I finally got a diagnosis a couple of weeks ago and I am still trying to get my head around it. (A year ago I think I would have just been relieved but its been a massive struggle to get here that I haven't been thinking beyond the diagnosis for a long time).
Because we both seem to have been trying to navigate the glorious NHS for the same purpose and at a similar I just wanted to say that I hope you get some answers and I will be following your updates.
Take it easy.![]()
The other thread has drifted off topic so I'm going to put some other stuff on here.
At any point during the diagnostic process will I get the chance to expess how (I think) I think differently to others, as this is what isolates me.
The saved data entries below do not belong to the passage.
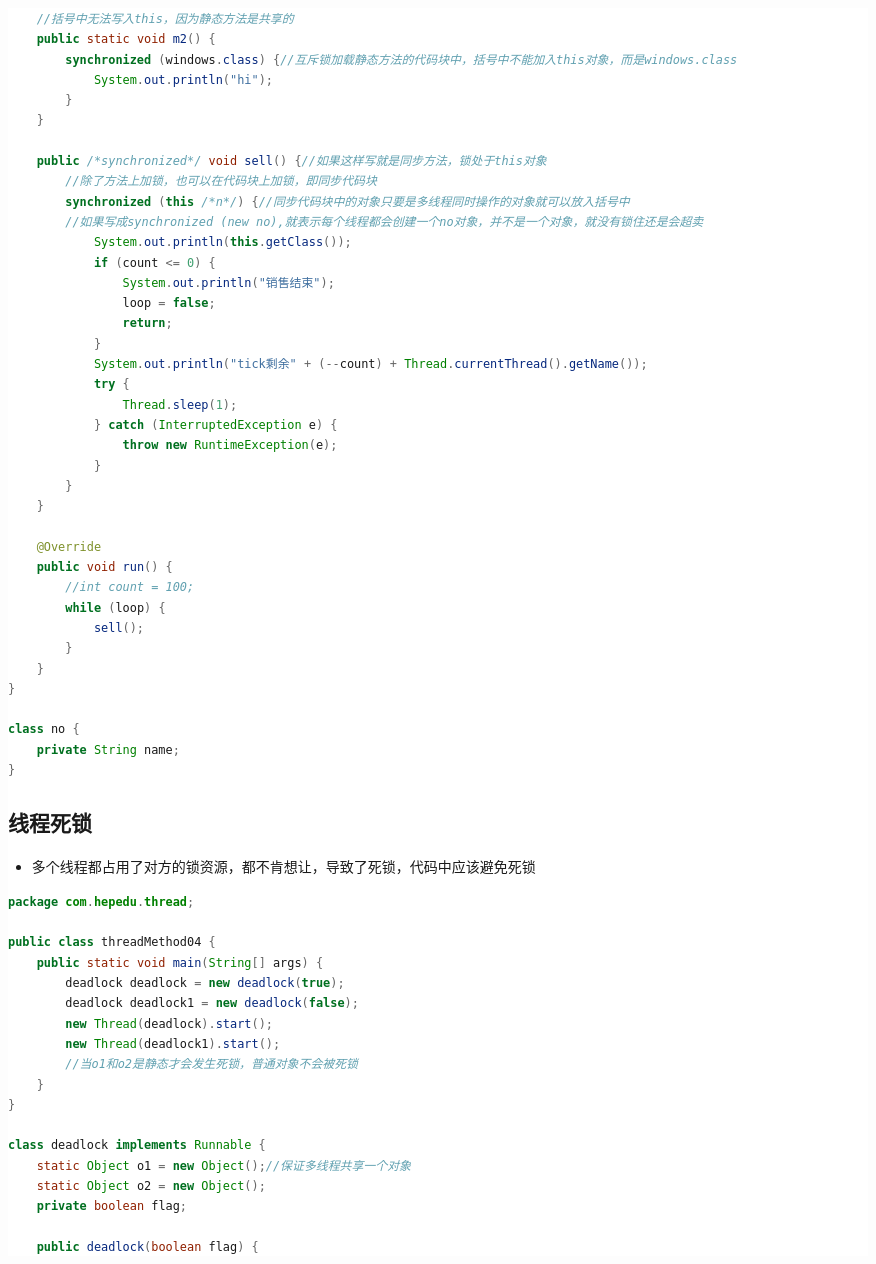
 ```java
    //括号中无法写入this，因为静态方法是共享的
    public static void m2() {
        synchronized (windows.class) {//互斥锁加载静态方法的代码块中，括号中不能加入this对象，而是windows.class
            System.out.println("hi");
        }
    }

    public /*synchronized*/ void sell() {//如果这样写就是同步方法，锁处于this对象
        //除了方法上加锁，也可以在代码块上加锁，即同步代码块
        synchronized (this /*n*/) {//同步代码块中的对象只要是多线程同时操作的对象就可以放入括号中
        //如果写成synchronized (new no),就表示每个线程都会创建一个no对象，并不是一个对象，就没有锁住还是会超卖
            System.out.println(this.getClass());
            if (count <= 0) {
                System.out.println("销售结束");
                loop = false;
                return;
            }
            System.out.println("tick剩余" + (--count) + Thread.currentThread().getName());
            try {
                Thread.sleep(1);
            } catch (InterruptedException e) {
                throw new RuntimeException(e);
            }
        }
    }

    @Override
    public void run() {
        //int count = 100;
        while (loop) {
            sell();
        }
    }
}

class no {
    private String name;
}
```

## 线程死锁

- 多个线程都占用了对方的锁资源，都不肯想让，导致了死锁，代码中应该避免死锁

```java
package com.hepedu.thread;

public class threadMethod04 {
    public static void main(String[] args) {
        deadlock deadlock = new deadlock(true);
        deadlock deadlock1 = new deadlock(false);
        new Thread(deadlock).start();
        new Thread(deadlock1).start();
        //当o1和o2是静态才会发生死锁，普通对象不会被死锁
    }
}

class deadlock implements Runnable {
    static Object o1 = new Object();//保证多线程共享一个对象
    static Object o2 = new Object();
    private boolean flag;

    public deadlock(boolean flag) {
```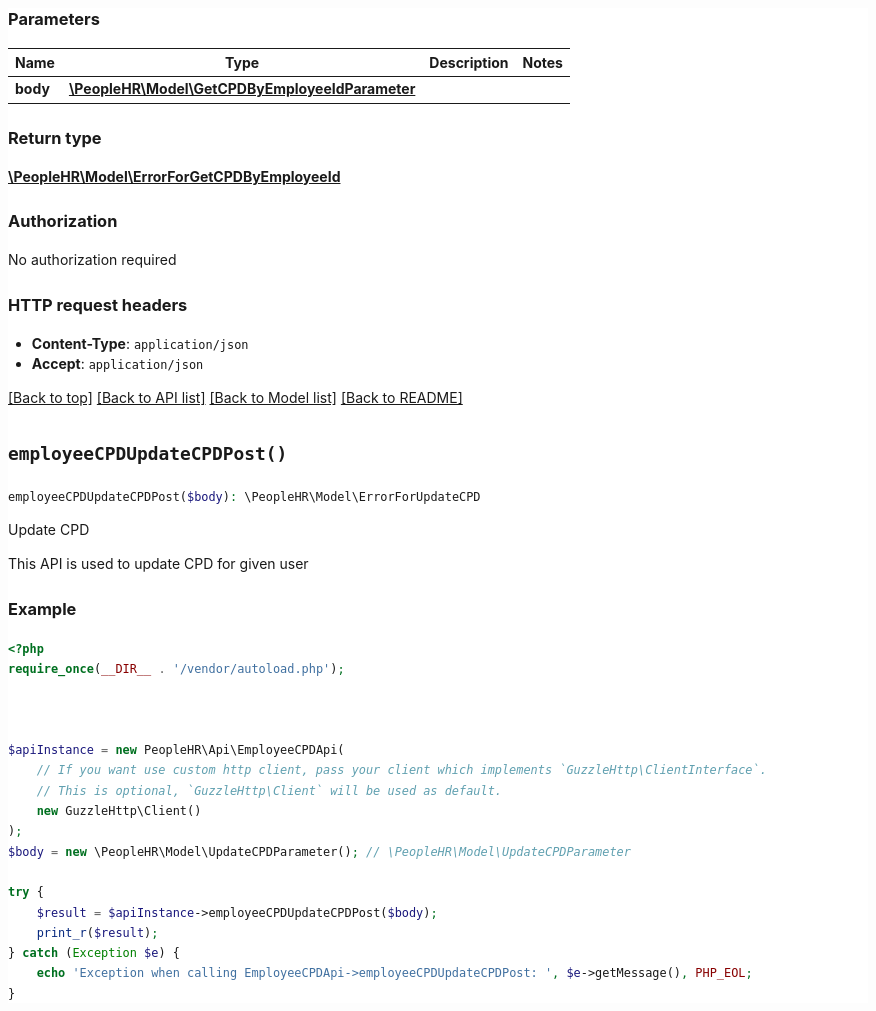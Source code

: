 ### Parameters

| Name | Type | Description  | Notes |
| ------------- | ------------- | ------------- | ------------- |
| **body** | [**\PeopleHR\Model\GetCPDByEmployeeIdParameter**](../Model/GetCPDByEmployeeIdParameter.md)|  | |

### Return type

[**\PeopleHR\Model\ErrorForGetCPDByEmployeeId**](../Model/ErrorForGetCPDByEmployeeId.md)

### Authorization

No authorization required

### HTTP request headers

- **Content-Type**: `application/json`
- **Accept**: `application/json`

[[Back to top]](#) [[Back to API list]](../../README.md#endpoints)
[[Back to Model list]](../../README.md#models)
[[Back to README]](../../README.md)

## `employeeCPDUpdateCPDPost()`

```php
employeeCPDUpdateCPDPost($body): \PeopleHR\Model\ErrorForUpdateCPD
```

Update CPD

This API is used to update CPD for given user

### Example

```php
<?php
require_once(__DIR__ . '/vendor/autoload.php');



$apiInstance = new PeopleHR\Api\EmployeeCPDApi(
    // If you want use custom http client, pass your client which implements `GuzzleHttp\ClientInterface`.
    // This is optional, `GuzzleHttp\Client` will be used as default.
    new GuzzleHttp\Client()
);
$body = new \PeopleHR\Model\UpdateCPDParameter(); // \PeopleHR\Model\UpdateCPDParameter

try {
    $result = $apiInstance->employeeCPDUpdateCPDPost($body);
    print_r($result);
} catch (Exception $e) {
    echo 'Exception when calling EmployeeCPDApi->employeeCPDUpdateCPDPost: ', $e->getMessage(), PHP_EOL;
}
```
I tend to think objectively but sometimes radically too.
When I had a cognitive assesment I was asked if I was ever depressed and I said no, but I came away feeling I should of mention that I feel very isolated. But I prefer to be isolated than be around others because others make me feel uncomfortable. Argggggggh. Strange paradoxial world i find myself living in.
I don;t ever think about ending my life, but I do feel sad when I have to go to work or interact with people. I feel like I need the toilet a lot and want to sit infront of a fire when this happens in winter.
(maybe should have put this in the "not knowing how I feel thread"?)